2.3. Synthesis of tubular ZSM-5 membranes
Up to three layers of ZSM-5 zeolite seeds were coated to the outer
surface of the tubular support using the dip-coating technique. One
layer has large seeds (1.5 μm) as the primary layer, another layer has
mid-size seeds (300 nm) as the intermediate layer, and the last layer
has small seeds (60 nm) as the top layer. In order to better cover the
support surface, the seed particles were assembled to the support using
the cationic linkage technique. In which the positive charge induces to
the surface of α-alumina support using a coating layer of a proper
cationic polymer. The negatively charged seed crystals are adsorbed
strongly on the support surface due to the electrostatic interactions
and Van der Waals forces [6]. Tubular alumina supports were rinsed
first with ethanol and then five times with 0.1 mol L-1NH3 solution. The supports were then immersed in a
solution of 2.5 gr PDADMAC [Poly-(diallyldimethylammonium chloride),
20 wt. % in H2O, Sigma-Aldrich] in 100 mL H2O at 60
°C for 30 min while stirring. The negative surface charge of the
α-alumina supports were consequently reversed to positive charge. The
positively charged supports were rinsed several times in DI water and
dried at ambient temperature overnight.
The seed suspensions were prepared by mixing of 2-5 g selected ZSM-5
seed with proper particle size, 0.14 g hydroxypropyl cellulose solution
(Sigma-Aldrich, 0.5 wt.% HPC, MW = 100 000 g mol−1)

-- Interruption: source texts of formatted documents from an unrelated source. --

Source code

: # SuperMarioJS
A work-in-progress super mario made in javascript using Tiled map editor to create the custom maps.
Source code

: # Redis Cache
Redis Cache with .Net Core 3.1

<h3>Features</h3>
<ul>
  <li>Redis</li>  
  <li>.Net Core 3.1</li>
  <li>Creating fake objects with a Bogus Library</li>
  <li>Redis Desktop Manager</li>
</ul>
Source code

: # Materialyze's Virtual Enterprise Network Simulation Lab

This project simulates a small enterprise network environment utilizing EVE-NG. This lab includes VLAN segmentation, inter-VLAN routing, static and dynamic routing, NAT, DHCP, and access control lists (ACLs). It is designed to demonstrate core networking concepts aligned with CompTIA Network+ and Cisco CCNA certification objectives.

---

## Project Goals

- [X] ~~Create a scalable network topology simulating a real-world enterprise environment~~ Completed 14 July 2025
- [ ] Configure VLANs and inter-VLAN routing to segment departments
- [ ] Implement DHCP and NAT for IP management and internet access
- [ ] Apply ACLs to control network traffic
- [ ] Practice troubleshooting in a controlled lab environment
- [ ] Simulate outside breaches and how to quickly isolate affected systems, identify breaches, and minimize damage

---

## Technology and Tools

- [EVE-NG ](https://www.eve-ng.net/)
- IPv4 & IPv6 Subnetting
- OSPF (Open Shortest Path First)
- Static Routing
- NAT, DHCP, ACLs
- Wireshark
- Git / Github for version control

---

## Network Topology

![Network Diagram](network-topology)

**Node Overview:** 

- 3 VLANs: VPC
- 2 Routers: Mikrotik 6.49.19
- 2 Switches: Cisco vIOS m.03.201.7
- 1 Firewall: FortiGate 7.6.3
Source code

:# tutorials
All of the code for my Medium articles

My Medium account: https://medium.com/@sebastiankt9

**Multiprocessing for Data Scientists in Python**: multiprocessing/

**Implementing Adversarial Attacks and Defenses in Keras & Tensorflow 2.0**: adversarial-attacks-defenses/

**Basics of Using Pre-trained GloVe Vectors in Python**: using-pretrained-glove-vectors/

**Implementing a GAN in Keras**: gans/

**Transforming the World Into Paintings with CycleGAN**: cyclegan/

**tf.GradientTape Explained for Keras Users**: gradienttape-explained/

as a binder, 94 mL DI water and followed by reducing the pH of the
solution to 3 by adding a few drops of 1 M HNO3. The
positively charged supports were dip-coated with the seed suspension for
5 min and were then dried for 24 h under controlled humidity (40%) and
Temperature (40°C) to prevent crack formation. The dried seeded supports
were then calcined in a two-step calcination process, at 450°C for 8 h
and subsequently at 650°C for 8 h with the heating/cooling rate of 20 °C
h−1. The above-mentioned procedure was repeated up to
three times entirely using seeds with different particle sizes according
to Tables 1-3. Each seeding step was followed by a sequential drying;
template-removal; calcination processes. This cycle was conducted to fix
the seed particles on the bed layer during each seeding stage.
The ZSM-5 tubular zeolite membranes were synthesized on the outer
surface of the alumina tubular support. First, both ends of alumina
tubular substrates were sealed by homemade Teflon caps. The molar
composition of 5 SiO2: 0.03
Al2O3: 2.86 NaOH: 0.2 TPAOH: 0.2 TPABr:
693 H2O was used for preparation of synthesis solution.
The initial reaction mixture was prepared by dissolving aluminium
sulfate octadecahydrate (Aldrich,
Al2(SO4)3.18H2O,
98 wt%), sodium hydroxide, tetrapropylammonium hydroxide, and
tetrapropylammonium bromide (Sigma- Aldrich, TPABr) in DI water,
followed by heating under reflux apparatus up to 80˚C. Fumed silica was
then gradually added into the above solution under vigorous stirring
until a clear solution obtained. The mixing under reflux continued in
order to perform the aging process for 6 h. The temperature was kept at
80˚C during the aging step. The aged solution was then cooled down and
transferred into a Teflon-lined stainless-steel autoclave in which the
calcined seeded substrates were centered horizontally, in order to
obtain a membrane with uniform thickness, using a proper homemade Teflon
support.
According to our experiences, in the vertical position, the thickness of
the zeolite layer may gradually increase from top to bottom of the
membrane especially for long-term synthesis due to the sedimentation of
the reaction mixture leaving its footprint on the surface of the
membrane.
The hydrothermal synthesis of the ZSM-5 membranes then was conducted at
different synthesis temperature/time profiles. In the
constant-temperature method (CT), the temperature and time were set to
180˚C and 10 h, respectively. Whereas, in the varying-temperature
method, they were varied according to Table 5. The synthesized membranes
were rinsed, dried overnight at controlled humidity and temperature
(40% and 40°C, respectively), and then calcined at 450°C for 8 h with a
heating and cooling rate of 20°C /h to remove the organic components.